Copyright (c) 2013 IETF Trust and the persons identified as the document authors. All rights reserved.
This document is subject to BCP 78 and the IETF Trust's Legal Provisions Relating to IETF Documents (http://trustee.ietf.org/license-info) in effect on the date of publication of this document. Please review these documents carefully, as they describe your rights and restrictions with respect to this document. Code Components extracted from this document must include Simplified BSD License text as described in Section 4.e of the Trust Legal Provisions and are provided without warranty as described in the Simplified BSD License.
The IETF has chartered a Working Group called ROLL (Routing Over Low power and Lossy networks) in 2008 with the objective of specifying the routing requirements of Low power and Lossy Networks (LLN), and then either select an existing routing protocol or specify and design a new routing protocol in light of the unique requirements of these networks. This led to the specification of a new routing protocol called RPL (see [RFC6550]) along with other specifications related to RPL.

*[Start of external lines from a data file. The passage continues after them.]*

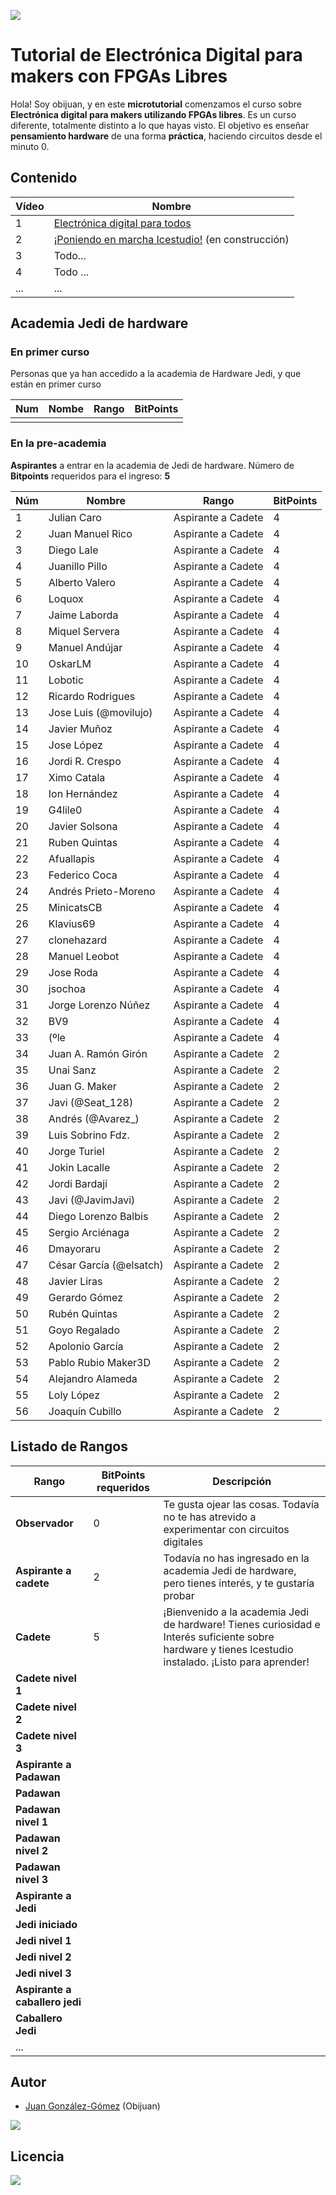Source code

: ![](https://github.com/Obijuan/digital-electronics-with-open-FPGAs-tutorial/raw/master/wiki/portada/alicia-maker.jpg)

# Tutorial de Electrónica Digital para makers con FPGAs Libres

Hola! Soy obijuan, y en este **microtutorial** comenzamos el curso sobre **Electrónica digital para makers utilizando FPGAs libres**. Es un curso diferente, totalmente distinto a lo que hayas visto. El objetivo es enseñar **pensamiento hardware** de una forma **práctica**, haciendo circuitos desde el minuto 0.

## Contenido

| Vídeo | Nombre  |
|-------|---------|
| 1 | [Electrónica digital para todos](https://github.com/Obijuan/digital-electronics-with-open-FPGAs-tutorial/wiki/Video-1:-Electr%C3%B3nica-digital-para-todos)    |
| 2 | [¡Poniendo en marcha Icestudio!](https://github.com/Obijuan/digital-electronics-with-open-FPGAs-tutorial/wiki/V%C3%ADdeo-2:-%C2%A1Poniendo-en-marcha-Icestudio!) (en construcción)  |
| 3 | Todo... |
| 4 | Todo ... |
|...|...|

## Academia Jedi de hardware

### En primer curso

Personas que ya han accedido a la academia de Hardware Jedi, y que están en primer curso

|Num  | Nombe   | Rango  | BitPoints |
|-----|---------|--------|-----------|
|     |         |        |           |

### En la pre-academia

**Aspirantes** a entrar en la academia de Jedi de hardware. Número de **Bitpoints** requeridos para el ingreso: **5**

|Núm|  Nombre               |  Rango             |  BitPoints |
|------|-----------------------|--------------------|------------|
|1     | Julian Caro           | Aspirante a Cadete | 4 |
|2     | Juan Manuel Rico      | Aspirante a Cadete | 4 |
|3     | Diego Lale            | Aspirante a Cadete | 4 |
|4     | Juanillo Pillo        | Aspirante a Cadete | 4 |
|5     | Alberto Valero        | Aspirante a Cadete | 4 |
|6     | Loquox                | Aspirante a Cadete | 4 |
|7     | Jaime Laborda         | Aspirante a Cadete | 4 |
|8     | Miquel Servera        | Aspirante a Cadete | 4 |
|9     | Manuel Andújar        | Aspirante a Cadete | 4 |
|10    | OskarLM               | Aspirante a Cadete | 4 |
|11    | Lobotic               | Aspirante a Cadete | 4 |
|12    | Ricardo Rodrigues     | Aspirante a Cadete | 4 |
|13    | Jose Luis (@movilujo) | Aspirante a Cadete | 4 |
|14    | Javier Muñoz          | Aspirante a Cadete | 4 |
|15    | Jose López            | Aspirante a Cadete | 4 |
|16    | Jordi R. Crespo       | Aspirante a Cadete | 4 |
|17    | Ximo Catala           | Aspirante a Cadete | 4 |
|18    | Ion Hernández         | Aspirante a Cadete | 4 |
|19    | G4lile0               | Aspirante a Cadete | 4 |
|20    | Javier Solsona        | Aspirante a Cadete | 4 |
|21    | Ruben Quintas         | Aspirante a Cadete | 4 |
|22    | Afuallapis            | Aspirante a Cadete | 4 |
|23    | Federico Coca         | Aspirante a Cadete | 4 |
|24    | Andrés Prieto-Moreno  | Aspirante a Cadete | 4 |
|25    | MinicatsCB            | Aspirante a Cadete | 4 |
|26    | Klavius69             | Aspirante a Cadete | 4 |
|27    | clonehazard           | Aspirante a Cadete | 4 |
|28    | Manuel Leobot         | Aspirante a Cadete | 4 |
|29    | Jose Roda               | Aspirante a Cadete | 4 |
|30    | jsochoa                 | Aspirante a Cadete | 4 |
|31    | Jorge Lorenzo Núñez     | Aspirante a Cadete | 4 |
|32    | BV9                     | Aspirante a Cadete | 4 |
|33    | (ºle                    | Aspirante a Cadete | 4 |
|34    | Juan A. Ramón Girón   | Aspirante a Cadete | 2 |
|35    | Unai Sanz             | Aspirante a Cadete | 2 |
|36    | Juan G. Maker         | Aspirante a Cadete | 2 |
|37    | Javi (@Seat_128)      | Aspirante a Cadete | 2 |
|38    | Andrés (@Avarez_)     | Aspirante a Cadete | 2 |
|39    | Luis Sobrino Fdz.     | Aspirante a Cadete | 2 |
|40    | Jorge Turiel          | Aspirante a Cadete | 2 |
|41    | Jokin Lacalle         | Aspirante a Cadete | 2 |
|42    | Jordi Bardají         | Aspirante a Cadete | 2 |
|43    | Javi (@JavimJavi)     | Aspirante a Cadete | 2 |
|44    | Diego Lorenzo Balbis  | Aspirante a Cadete | 2 |
|45    | Sergio Arciénaga      | Aspirante a Cadete | 2 |
|46    | Dmayoraru             | Aspirante a Cadete | 2 |
|47    | César García (@elsatch) | Aspirante a Cadete | 2 |
|48    | Javier Liras            | Aspirante a Cadete | 2 |
|49    | Gerardo Gómez           | Aspirante a Cadete | 2 |
|50    | Rubén Quintas           | Aspirante a Cadete | 2 |
|51    | Goyo Regalado           | Aspirante a Cadete | 2 |
|52    | Apolonio García         | Aspirante a Cadete | 2 |
|53    | Pablo Rubio Maker3D     | Aspirante a Cadete | 2 |
|54    | Alejandro Alameda       | Aspirante a Cadete | 2 |
|55    | Loly López              | Aspirante a Cadete | 2 |
|56    | Joaquín Cubillo         | Aspirante a Cadete | 2 |






## Listado de Rangos

| Rango          |  BitPoints requeridos  |  Descripción  |
|----------------|-------------|---------------|
| **Observador** |  0          | Te gusta ojear las cosas. Todavía no te has atrevido a experimentar con circuitos digitales
| **Aspirante a cadete** |  2  | Todavía no has ingresado en la academia Jedi de hardware, pero tienes interés, y te gustaría probar
| **Cadete**    |  5  |  ¡Bienvenido a la academia Jedi de hardware! Tienes curiosidad e Interés suficiente sobre hardware y tienes Icestudio instalado. ¡Listo para aprender!
| **Cadete nivel 1** |     |
| **Cadete nivel 2** |    |
| **Cadete nivel 3** |   |
| **Aspirante a Padawan** |  |
| **Padawan** | |
| **Padawan nivel 1** | | 
| **Padawan nivel 2** | |
| **Padawan nivel 3** | |
| **Aspirante a Jedi**| |
| **Jedi iniciado** |  |
| **Jedi nivel 1** |  |
| **Jedi nivel 2** |  |
| **Jedi nivel 3** |  |
| **Aspirante a caballero jedi** | |
| **Caballero Jedi** |  |
| ... |  |

## Autor

* [Juan González-Gómez](https://github.com/Obijuan) (Obijuan)

![](https://github.com/Obijuan/digital-electronics-with-open-FPGAs-tutorial/raw/master/wiki/portada/logos-urjc-gsyc-peloto-jderobot.png)

## Licencia

![](https://github.com/Obijuan/digital-electronics-with-open-FPGAs-tutorial/raw/master/wiki/portada/attribution-share-alike-creative-commons-license.png)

Despite the existence of a standard track routing protocol for LLN, discussions have been taken place as to whether other routing approaches could be taken, such as deploying reactive routing protocols in LLNs, such as Smart metering networks, industrial automation, water management networks. The aim of this document is not to discuss a specific reactive routing protocol but why such routing protocols are ill-suited for LLNs. For the sake of illustration, a reactive protocol such as LOADng ([I-D.clausen-lln-loadng]) is introduced in IETF, with results demonstrating how it offers improvement over standard AODV protocol for LLNs ([clausen-load-vtc]). The aim of this document is to highly the number of shortcomings and technical issues in using reactive routing in such networks. Note that reactive is perfectly applicable to other types of ad-hoc networks, this document exclusively discussed why reactive routing is ill-suited to LLNs such as Smart Grid networks, Industrial Automation networks to mention a few.
Please refer to [ROLL-TERMS] for terminology.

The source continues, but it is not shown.